Résultat, le pays connaîtra en 2013 sa sixième année consécutive
de récession.
Le
taux de chômage est passé de 7,7% en 2008 à 27,2% en janvier 2013
et atteint 59,1% chez les moins de 25 ans. Le plan drastique de la «
troïka » (commission européenne, FMI et BCE) fera monter la dette
à 175% du PIB alors que ce fameux plan avait été déclenché à
130%.
La
situation n'est guère meilleure en Espagne et au Portugal qui voient
leurs taux de chômage s'envoler, 26,2% pour l'Espagne et 17,5% au
Portugal. L'austérité appliquée à peu près partout en Europe
produit toujours les mêmes résultats : baisse de l'activité,
chômage massif, montée de la dette, souffrances et accroissement
des inégalités et de la pauvreté. De plus, loin de remettre
l'Europe sur les rails de la croissance, la priorité absolue au
redressement des finances publiques a plongé le continent dans le
marasme. Elle a coûté plus de 3 points de PIB en France, 4 au
Royaume Uni, 7 au Portugal, 12 en Grèce et 3,5 dans la zone euro.
La
zone euro connaîtra donc en 2013 sa deuxième année de croissance
négative et une nouvelle envolée du chômage, soit 19,2 millions de
chômeurs dans ses 17 pays. Des voix s'élèvent et la contestation
grandit. Y compris parmi certains gouvernements.

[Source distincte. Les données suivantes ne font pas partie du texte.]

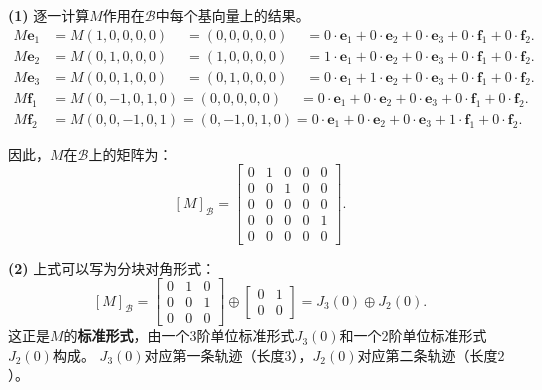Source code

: \documentclass[12pt,UTF8,fontset=none]{ctexbook}
\begin{document}
\begin{so}
\textbf{(1)} 逐一计算$M$作用在$\mathcal{B}$中每个基向量上的结果。
\begin{align*}
    M\mathbf{e}_1 &= M(1,0,0,0,0) \phantom{-}= (0,0,0,0,0) \phantom{-}= 0\cdot\mathbf{e}_1 + 0\cdot\mathbf{e}_2 + 0\cdot\mathbf{e}_3 + 0\cdot\mathbf{f}_1 + 0\cdot\mathbf{f}_2.\\
    M\mathbf{e}_2 &= M(0,1,0,0,0) \phantom{-}= (1,0,0,0,0) \phantom{-}= 1\cdot\mathbf{e}_1 + 0\cdot\mathbf{e}_2 + 0\cdot\mathbf{e}_3 + 0\cdot\mathbf{f}_1 + 0\cdot\mathbf{f}_2.\\
    M\mathbf{e}_3 &= M(0,0,1,0,0) \phantom{-}= (0,1,0,0,0) \phantom{-}= 0\cdot\mathbf{e}_1 + 1\cdot\mathbf{e}_2 + 0\cdot\mathbf{e}_3 + 0\cdot\mathbf{f}_1 + 0\cdot\mathbf{f}_2.\\
    M\mathbf{f}_1 &= M(0,-1,0,1,0) = (0,0,0,0,0) \phantom{-}= 0\cdot\mathbf{e}_1 + 0\cdot\mathbf{e}_2 + 0\cdot\mathbf{e}_3 + 0\cdot\mathbf{f}_1 + 0\cdot\mathbf{f}_2.\\
    M\mathbf{f}_2 &= M(0,0,-1,0,1) = (0,-1,0,1,0) = 0\cdot\mathbf{e}_1 + 0\cdot\mathbf{e}_2 + 0\cdot\mathbf{e}_3 + 1\cdot\mathbf{f}_1 + 0\cdot\mathbf{f}_2.
\end{align*}

因此，$M$在$\mathcal{B}$上的矩阵为：
$$
[M]_{\mathcal{B}} = \begin{bmatrix}
0 & 1 & 0 & 0 & 0 \\
0 & 0 & 1 & 0 & 0 \\
0 & 0 & 0 & 0 & 0 \\
0 & 0 & 0 & 0 & 1 \\
0 & 0 & 0 & 0 & 0
\end{bmatrix}.
$$

\textbf{(2)} 上式可以写为分块对角形式：
$$
[M]_{\mathcal{B}} = \begin{bmatrix}
0 & 1 & 0 \\
0 & 0 & 1 \\
0 & 0 & 0
\end{bmatrix} \oplus \begin{bmatrix}
0 & 1 \\
0 & 0
\end{bmatrix} = J_3(0) \oplus J_2(0).
$$
这正是$M$的\textbf{标准形式}，由一个$3$阶单位标准形式$J_3(0)$和一个$2$阶单位标准形式$J_2(0)$构成。
$J_3(0)$对应第一条轨迹（长度$3$），$J_2(0)$对应第二条轨迹（长度$2$）。


\end{so}
\end{document}
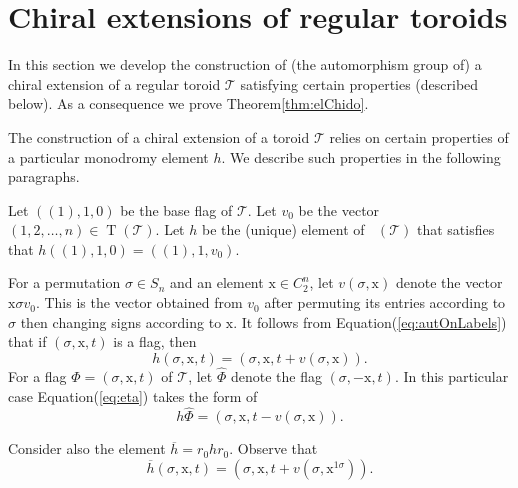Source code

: \documentclass[final]{amsart}
\theoremstyle{plain}
\theoremstyle{definition}
\theoremstyle{remark}
\numberwithin{equation}{section}
\renewcommand{\{}{\lbrace}
\renewcommand{\}}{\rbrace}
\renewcommand{\bar}{\overline}
\renewcommand{\hat}{\widehat}
\newcommand{\cT}{\mathcal{T}}
\newcommand{\cyvec}[1]{{\mathrm{#1}}}
\newcommand{\vx}{\cyvec{x}}
\DeclareMathOperator{\mon}{Mon}
\DeclareMathOperator{\monp}{\mon^{+}}
\newcommand{\cyctwo}[1][n]{ C_{2}^{#1} }
\DeclareMathOperator{\tras}{T}
\newcommand{\kng}{{h}}
\begin{document}
 \section{Chiral extensions of regular toroids}\label{sec:chirExtRegToroids}

In this section we develop the construction of (the automorphism group of) a chiral extension of a regular toroid $\cT$ satisfying certain properties (described below).
As a consequence we prove Theorem\nobreakspace \ref {thm:elChido}.


The construction of a chiral extension of a toroid $\cT$ relies on certain properties of a particular monodromy element $\kng$.
We describe such properties in the following paragraphs.

Let $((1), \cyvec{1},0)$ be the base flag of $\cT$.
Let $v_{0}$ 
be the vector $(1,2,\dots,n) \in \tras(\cT)$.
Let $\kng$ be the (unique) element of $\monp(\cT)$ that satisfies that $\kng ((1), \cyvec{1},0) = ( (1), \cyvec{1}, v_{0})$.

For a permutation $\sigma \in S_{n}$ and an element $\vx \in \cyctwo$, let $v(\sigma, \vx)$ denote the vector $\vx \sigma  v_{0}$. This is the vector obtained from $v_{0}$ after permuting its entries according to $\sigma$ then changing signs according to $\vx$. It follows from Equation\nobreakspace \textup {(\ref {eq:autOnLabels})} that if $(\sigma, \vx,  t)$ is a flag, then
\begin{equation} \label{eq:eta}
  \kng(\sigma, \vx,  t) = \left(\sigma, \vx,  t + v(\sigma, \vx)\right).
\end{equation}
For a flag $\Phi = (\sigma, \vx, t)$ of $\cT$, let $\hat{\Phi}$ denote the flag $(\sigma, -\vx, t)$.
In this particular case Equation\nobreakspace \textup {(\ref {eq:eta})} takes the form of
\begin{equation}\label{eq:antipoda}
\kng \hat{\Phi} = (\sigma, \vx, t - v(\sigma, \vx)).
\end{equation}


Consider also the element $\bar{\kng} = r_{0} \kng r_{0}$.
Observe that
\begin{equation} \label{eq:etaBar}
\bar{\kng}(\sigma, \vx,  t) = \left(\sigma, \vx,  t + v(\sigma, \vx^{1 \sigma})\right).
\end{equation}
\end{document}
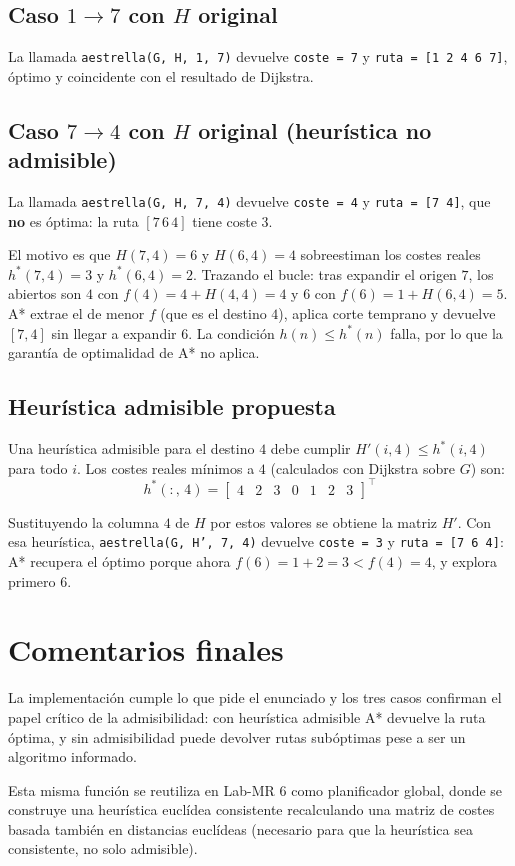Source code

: \subsection{Caso $1\to 7$ con $H$ original}
La llamada \texttt{aestrella(G, H, 1, 7)} devuelve \texttt{coste = 7} y \texttt{ruta = [1 2 4 6 7]}, \'{o}ptimo y coincidente con el resultado de Dijkstra.

\subsection{Caso $7\to 4$ con $H$ original (heur\'{i}stica no admisible)}
La llamada \texttt{aestrella(G, H, 7, 4)} devuelve \texttt{coste = 4} y \texttt{ruta = [7 4]}, que \textbf{no} es \'{o}ptima: la ruta $[7\,6\,4]$ tiene coste $3$.

El motivo es que $H(7,4) = 6$ y $H(6,4) = 4$ sobreestiman los costes reales $h^*(7,4) = 3$ y $h^*(6,4) = 2$. Trazando el bucle: tras expandir el origen $7$, los abiertos son $4$ con $f(4) = 4 + H(4,4) = 4$ y $6$ con $f(6) = 1 + H(6,4) = 5$. A* extrae el de menor $f$ (que es el destino $4$), aplica corte temprano y devuelve $[7,4]$ sin llegar a expandir $6$. La condici\'{o}n $h(n) \leq h^*(n)$ falla, por lo que la garant\'{i}a de optimalidad de A* no aplica.

\subsection{Heur\'{i}stica admisible propuesta}
Una heur\'{i}stica admisible para el destino $4$ debe cumplir $H'(i, 4) \leq h^*(i, 4)$ para todo $i$. Los costes reales m\'{i}nimos a $4$ (calculados con Dijkstra sobre $G$) son:
\begin{equation*}
  h^*(:,\,4) = \begin{bmatrix} 4 & 2 & 3 & 0 & 1 & 2 & 3 \end{bmatrix}^{\!\top}
\end{equation*}

Sustituyendo la columna $4$ de $H$ por estos valores se obtiene la matriz $H'$. Con esa heur\'{i}stica, \texttt{aestrella(G, H', 7, 4)} devuelve \texttt{coste = 3} y \texttt{ruta = [7 6 4]}: A* recupera el \'{o}ptimo porque ahora $f(6) = 1 + 2 = 3 < f(4) = 4$, y explora primero $6$.


\section{Comentarios finales}

La implementaci\'{o}n cumple lo que pide el enunciado y los tres casos confirman el papel cr\'{i}tico de la admisibilidad: con heur\'{i}stica admisible A* devuelve la ruta \'{o}ptima, y sin admisibilidad puede devolver rutas sub\'{o}ptimas pese a ser un algoritmo informado.

Esta misma funci\'{o}n se reutiliza en Lab-MR 6 como planificador global, donde se construye una heur\'{i}stica eucl\'{i}dea consistente recalculando una matriz de costes basada tambi\'{e}n en distancias eucl\'{i}deas (necesario para que la heur\'{i}stica sea consistente, no solo admisible).
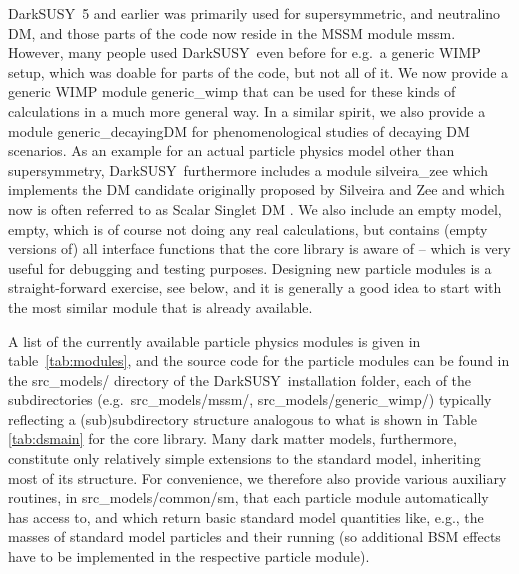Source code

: \documentclass[a4paper,10pt,oneside]{book}
\newcommand{\code}[1]{\ft{#1}}
\newcommand{\ds}{{\sffamily DarkSUSY}}
\newcommand{\ft}[1]{\textsf{#1}}
\begin{document}
\ds\ 5 and earlier was primarily used for supersymmetric, and neutralino DM, and those 
parts of the code now reside in the MSSM module \code{mssm}. However, many people 
used \ds\ even before for e.g.\ a generic WIMP setup, which was doable for parts of the 
code, but not all of it. We now provide a generic WIMP module \code{generic\_wimp} that 
can be used for these kinds of calculations in a much more general way. 
 In a similar spirit,
we also provide a module \code{generic\_decayingDM} for phenomenological studies
of decaying DM scenarios. As an example for an actual particle physics model
other than supersymmetry,
\ds\  furthermore includes a module \code{silveira\_zee} which implements the
DM candidate originally proposed by Silveira and Zee \cite{Silveira:1985rk} and which 
now is often
referred to as Scalar Singlet DM \cite{McDonald:1993ex,Burgess:2000yq,Cline:2013gha}.
We also include an empty model, \code{empty}, 
which is of course not doing any real calculations, but contains (empty versions of) all
interface functions that the core library is aware of -- which is very useful for debugging and
testing purposes. Designing new particle modules is 
a straight-forward exercise, see below, and it is generally a good idea 
to start with the most similar module that is already available.

A list of the currently available particle physics modules is given in table~\ref{tab:modules},
and the source code for the particle modules can be found in the \code{src\_models/} 
directory of the \ds\ installation folder, each of the subdirectories 
(e.g.~\code{src\_models/mssm/}, \code{src\_models/generic\_wimp/}) typically 
reflecting a (sub)subdirectory structure analogous to what is shown in Table \ref{tab:dsmain}
for the core library. 
%
Many dark matter models, furthermore, constitute only relatively simple extensions to the 
standard model, inheriting most of its structure. For convenience,
we therefore also provide various auxiliary routines, in \code{src\_models/common/sm}, that each particle module 
automatically has access to, and which return basic standard model quantities like, e.g., the masses
of standard model particles and their running (so additional BSM effects have to be implemented in the
respective particle module).
\end{document}
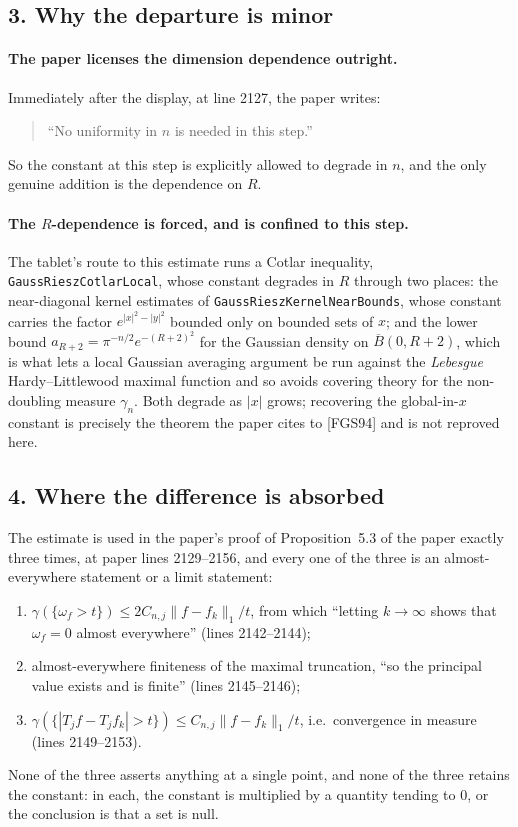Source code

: \subsection*{3. Why the departure is minor}

\paragraph{The paper licenses the dimension dependence outright.}  Immediately
after the display, at line 2127, the paper writes:
\begin{quote}
``No uniformity in $n$ is needed in this step.''
\end{quote}
So the constant at this step is explicitly allowed to degrade in $n$, and the
only genuine addition is the dependence on $R$.

\paragraph{The $R$-dependence is forced, and is confined to this step.}  The
tablet's route to this estimate runs a Cotlar inequality,
\texttt{GaussRieszCotlarLocal}, whose constant degrades in $R$ through two
places: the near-diagonal kernel estimates of
\texttt{GaussRieszKernelNearBounds}, whose constant carries the factor
$e^{|x|^2-|y|^2}$ bounded only on bounded sets of $x$; and the lower bound
$a_{R+2} = \pi^{-n/2}e^{-(R+2)^2}$ for the Gaussian density on
$\overline B(0,R+2)$, which is what lets a local Gaussian averaging argument be
run against the \emph{Lebesgue} Hardy--Littlewood maximal function and so avoids
covering theory for the non-doubling measure $\gamma_n$.  Both degrade as
$|x|$ grows; recovering the global-in-$x$ constant is precisely the theorem the
paper cites to [FGS94] and is not reproved here.

\subsection*{4. Where the difference is absorbed}

The estimate is used in the paper's proof of Proposition~5.3 of the paper
exactly three times, at paper lines 2129--2156, and every one of the three is an
almost-everywhere statement or a limit statement:
\begin{enumerate}
\item $\gamma(\{\omega_f>t\}) \leq 2C_{n,j}\|f-f_k\|_1/t$, from which
``letting $k \to \infty$ shows that $\omega_f = 0$ almost everywhere''
(lines 2142--2144);
\item almost-everywhere finiteness of the maximal truncation, ``so the
principal value exists and is finite'' (lines 2145--2146);
\item $\gamma(\{|T_jf-T_jf_k|>t\}) \leq C_{n,j}\|f-f_k\|_1/t$, i.e.\
convergence in measure (lines 2149--2153).
\end{enumerate}
None of the three asserts anything at a single point, and none of the three
retains the constant: in each, the constant is multiplied by a quantity tending
to $0$, or the conclusion is that a set is null.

Ainsi, en avril
dernier, les Pays Bas ajournaient 4 milliards d'euros d'économie
budgétaire alors que la cour constitutionnelle du Portugal censurait
des mesures d'austérité d'un équivalent de 1,3 milliards d'euros.
Reste
qu'il serait faux d'affirmer que les dirigeants européens ont
renoncé à l'austérité et partout, coût du travail,
compétitivité, réduction des déficits restent à leurs yeux les
seuls leviers pour sortir de la crise. Malgré tout, cela a au moins
le mérite de relancer le débat. Symptomatiques de cette évolution,
les déclarations du président de la Commission européenne, qui
reconnaissait fin avril que cette politique avait atteint ses
limites. Ce qui l'a conduit à infléchir sa politique en annonçant
le 3 mai dernier un changement de rythme et un assouplissement dans
le retour à l'équilibre exigé des partenaires européens. La
France et l'Espagne auront donc deux ans supplémentaires pour passer
sous la barre prétendument fatidique des 3% de déficit.
Mais
ce délai accordé à la France ne va pas sans contreparties, et cela
se traduira par un
donnant-donnant
qui troquerait un ralentissement du rythme de réduction des déficits
contre une accélération des réformes dites structurelles. Celle
des retraites, par exemple, qui se traduirait, si nous les laissons
faire, par de nouveaux reculs exigés par le Medef et les marchés
financiers.
Egalement
le pacte de compétitivité et l'ANI, un nouveau coup dur pour le
monde du travail.
Autant
de mesures dont on voit mal en quoi elles seraient susceptibles des
créer de la croissance.
La
demande interne européenne s'est contracté de plus de trois points
et demi de PIB de puis 2010 et l'investissement des entreprises n'a
cessé de reculer. D'où un nécessaire changement de cap. Elles
peuvent accumuler les profits mais sans perspectives de demande, pas
d'investissements, et sans investissements, pas d'emplois.
Et
l'extension de la flexibilité n'y changera rien car les trois
décennies de gains de flexibilité engrangés par les entreprises
n'ont pas permis de remettre sur pied une économie créatrice
d'emplois, bien au contraire.
Idem
pour la compétitivité, un maître mot du Medef. Le commerce
extérieur des états européens étant pour l'essentiel
intra-européen, la demande intérieure des uns est fonction de la
demande intérieure des autres. On le voit pour la grande championne
allemande qui commence à avoir des vapeurs car ses clients du sud de
l'Europe s'appauvrissent et achètent moins.
De
plus, les stratégies de compétitivité sont des stratégies non
coopératives qui replient les pays sur eux mêmes alors que l'Europe
a besoin de solidarité.
Il
faut donc construire une alternative et revoir la logique de la
construction européenne. Il faut rompre avec la contraction de la
demande intérieure et la concurrence au moins disant social.
Il
faut militer pour une stimulation de la croissance et de la demande
par une hausse des salaires et la promotion d'emplois de qualité et
durables. Revaloriser le travail et remettre les salariés au coeur
du système et non les actionnaires gloutons.